“Am I getting what I’m paying for?” This is a question every business leader should ask themselves about each their budget lines items at least annually. Some areas are easy enough to gauge; utilities and rent come to mind. Others are much harder; think about labor, marketing, and your technology budget.
Every budget line should have at least one metric that ties back to overall business results. Doing this will result in a dashboard for your budget that will help you find the maximum leverage areas in your business. Some examples*:
- Revenue per employee (overall output of your business)
- % of Sales expense to overall revenue growth (effectiveness of your sales efforts)
- Utilities/rent per employee (do you have the right overhead)
- % of Technology expense to Revenue (overall productivity leverage available)
Technology budget expense and investment are often not properly reviewed in the context of overall business impact. Often the AMOUNT of investment is correct based on the size of the business, but the RETURN is not there. Often the provider is not fulfilling the services that were agreed upon. This slips through the cracks when ‘everything else’ seems to be working and there isn’t a specific issue. The problem is that the productivity of your business slowly creeps down.

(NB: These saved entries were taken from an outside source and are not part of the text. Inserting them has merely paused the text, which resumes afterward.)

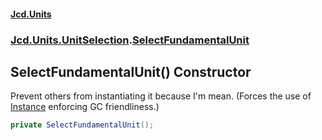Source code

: #### [Jcd.Units](index 'index')
### [Jcd.Units.UnitSelection](Jcd.Units.UnitSelection 'Jcd.Units.UnitSelection').[SelectFundamentalUnit](SelectFundamentalUnit 'Jcd.Units.UnitSelection.SelectFundamentalUnit')

## SelectFundamentalUnit() Constructor

Prevent others from instantiating it because I'm mean. (Forces the use of [Instance](SelectFundamentalUnit.Instance 'Jcd.Units.UnitSelection.SelectFundamentalUnit.Instance') enforcing GC
friendliness.)

```csharp
private SelectFundamentalUnit();
```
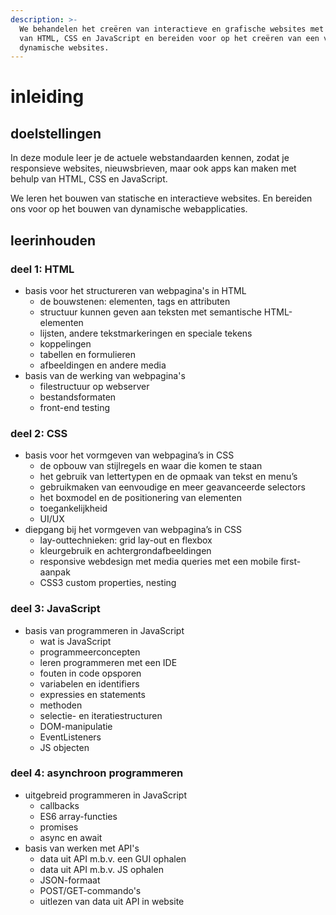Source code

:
 ```yaml
---
description: >-
  We behandelen het creëren van interactieve en grafische websites met behulp
  van HTML, CSS en JavaScript en bereiden voor op het creëren van een volledige
  dynamische websites.
---
```


# inleiding

## doelstellingen

In deze module leer je de actuele webstandaarden kennen, zodat je responsieve websites, nieuwsbrieven, maar ook apps kan maken met behulp van HTML, CSS en JavaScript.

We leren het bouwen van statische en interactieve websites. En bereiden ons voor op het bouwen van dynamische webapplicaties.

## leerinhouden

### deel 1: HTML

* basis voor het structureren van webpagina's in HTML
  * de bouwstenen: elementen, tags en attributen
  * structuur kunnen geven aan teksten met semantische HTML-elementen
  * lijsten, andere tekstmarkeringen en speciale tekens
  * koppelingen
  * tabellen en formulieren
  * afbeeldingen en andere media
* basis van de werking van webpagina's
  * filestructuur op webserver
  * bestandsformaten
  * front-end testing

### deel 2: CSS

* basis voor het vormgeven van webpagina’s in CSS
  * de opbouw van stijlregels en waar die komen te staan
  * het gebruik van lettertypen en de opmaak van tekst en menu’s
  * gebruikmaken van eenvoudige en meer geavanceerde selectors
  * het boxmodel en de positionering van elementen
  * toegankelijkheid
  * UI/UX
* diepgang bij het vormgeven van webpagina’s in CSS
  * lay-outtechnieken: grid lay-out en flexbox
  * kleurgebruik en achtergrondafbeeldingen
  * responsive webdesign met media queries met een mobile first-aanpak
  * CSS3 custom properties, nesting

### deel 3: JavaScript

* basis van programmeren in JavaScript
  * wat is JavaScript
  * programmeerconcepten
  * leren programmeren met een IDE
  * fouten in code opsporen
  * variabelen en identifiers
  * expressies en statements
  * methoden
  * selectie- en iteratiestructuren
  * DOM-manipulatie
  * EventListeners
  * JS objecten

### deel 4: asynchroon programmeren

* uitgebreid programmeren in JavaScript
  * callbacks
  * ES6 array-functies
  * promises
  * async en await
* basis van werken met API's
  * data uit API m.b.v. een GUI ophalen
  * data uit API m.b.v. JS ophalen
  * JSON-formaat
  * POST/GET-commando's
  * uitlezen van data uit API in website
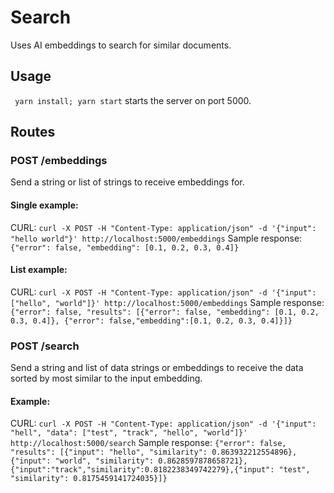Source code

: # Search

Uses AI embeddings to search for similar documents.

## Usage

``` yarn install; yarn start```
starts the server on port 5000.

## Routes

### POST /embeddings
Send a string or list of strings to receive embeddings for.
#### Single example:
CURL:
```curl -X POST -H "Content-Type: application/json" -d '{"input": "hello world"}' http://localhost:5000/embeddings```
Sample response:
```{"error": false, "embedding": [0.1, 0.2, 0.3, 0.4]}```
#### List example:
CURL:
```curl -X POST -H "Content-Type: application/json" -d '{"input": ["hello", "world"]}' http://localhost:5000/embeddings```
Sample response:
```{"error": false, "results": [{"error": false, "embedding": [0.1, 0.2, 0.3, 0.4]}, {"error": false,"embedding":[0.1, 0.2, 0.3, 0.4]}]}```

### POST /search
Send a string and list of data strings or embeddings to receive the data sorted by most similar to the input embedding.
#### Example:
CURL:
```curl -X POST -H "Content-Type: application/json" -d '{"input": "hell", "data": ["test", "track", "hello", "world"]}' http://localhost:5000/search```
Sample response:
```{"error": false, "results": [{"input": "hello", "similarity": 0.863932212554896},{"input": "world", "similarity": 0.8628597878658721},{"input":"track","similarity":0.8182238349742279},{"input": "test", "similarity": 0.8175459141724035}]}```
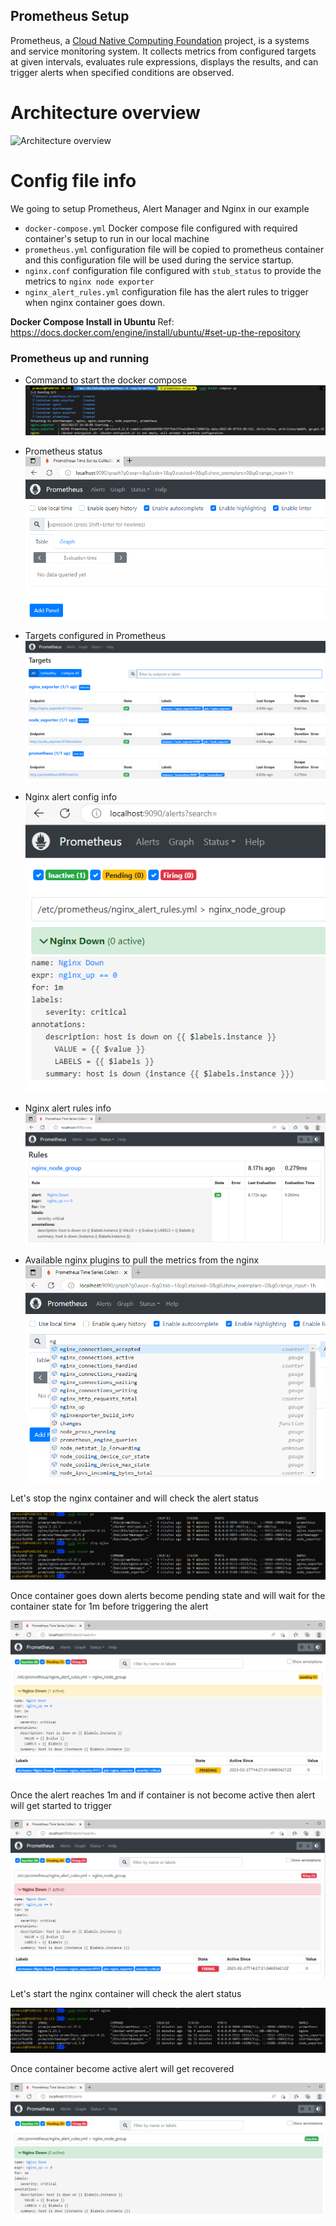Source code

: ## Prometheus Setup 
Prometheus, a [Cloud Native Computing Foundation](https://cncf.io/) project, is a systems and service monitoring system. It collects metrics
from configured targets at given intervals, evaluates rule expressions,
displays the results, and can trigger alerts when specified conditions are observed.

# Architecture overview

![Architecture overview](https://cdn.jsdelivr.net/gh/prometheus/prometheus@c34257d069c630685da35bcef084632ffd5d6209/documentation/images/architecture.svg)

# Config file info

We going to setup Prometheus, Alert Manager and Nginx in our example

* ```docker-compose.yml``` Docker compose file configured with required container's setup to run in our local machine
* ```prometheus.yml``` configuration file will be copied to prometheus container and this configuration file will be used during the service startup.
* ```nginx.conf``` configuration file configured with ```stub_status``` to provide the metrics to ```nginx node exporter```
* ```nginx_alert_rules.yml``` configuration file has the alert rules to trigger when nginx container goes down.

**Docker Compose Install in Ubuntu**
Ref: https://docs.docker.com/engine/install/ubuntu/#set-up-the-repository

### Prometheus up and running

* Command to start the docker compose
![Docker Compose up](./images/Docker-Compose-Up.PNG)

* Prometheus status 
![Prometheus](./images/Prometheus-up.PNG)

* Targets configured in Prometheus
![Prometheus-targets](./images/Prometheus-targets.PNG)

* Nginx alert config info
![Nginx-alert](./images/nginx-alert.PNG)

* Nginx alert rules info
![Nginx-alert-rules](./images/nginx-alert-rules.PNG)

* Available nginx plugins to pull the metrics from the nginx
![Nginx-metrics](./images/nginx-metrics.PNG)

Let's stop the nginx container and will check the alert status

![Nginx-container-stop](./images/nginx-container-shutdown.PNG)

Once container goes down alerts become pending state and will wait for the container state for 1m before triggering the alert

![Nginx-alert-pending](./images/nginx-container-alert-waiting-for-the-nginx-container-status.PNG)

Once the alert reaches 1m and if container is not become active then alert will get started to trigger

![Nginx-alert](./images/nginx-container-alert-after-waiting-1m-alert-triggered.PNG)

Let's start the nginx container will check the alert status 

![Nginx-container-start](./images/nginx-container-start.PNG)

Once container become active alert will get recovered

![Nginx-alert-recovery](./images/nginx-alert-recovered.PNG)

The first thing we review when discussing a business partnership are the basic metrics above. This often leads to the conclusion that technology spend is correct, but the outcomes are not being delivered. If you are spending the right amount, but the results are not there it is time to evaluate your technology alignment with the business. At Stringfellow we have developed benchmarks that allow us to quickly determine what the optimal technology investment should be based on where your “business metrics” are today.
*Often these metrics are industry specific for benchmarking purposes between other companies. Also we see that substituting Gross Margin/Profit for Revenue can normalize the metrics across different industries.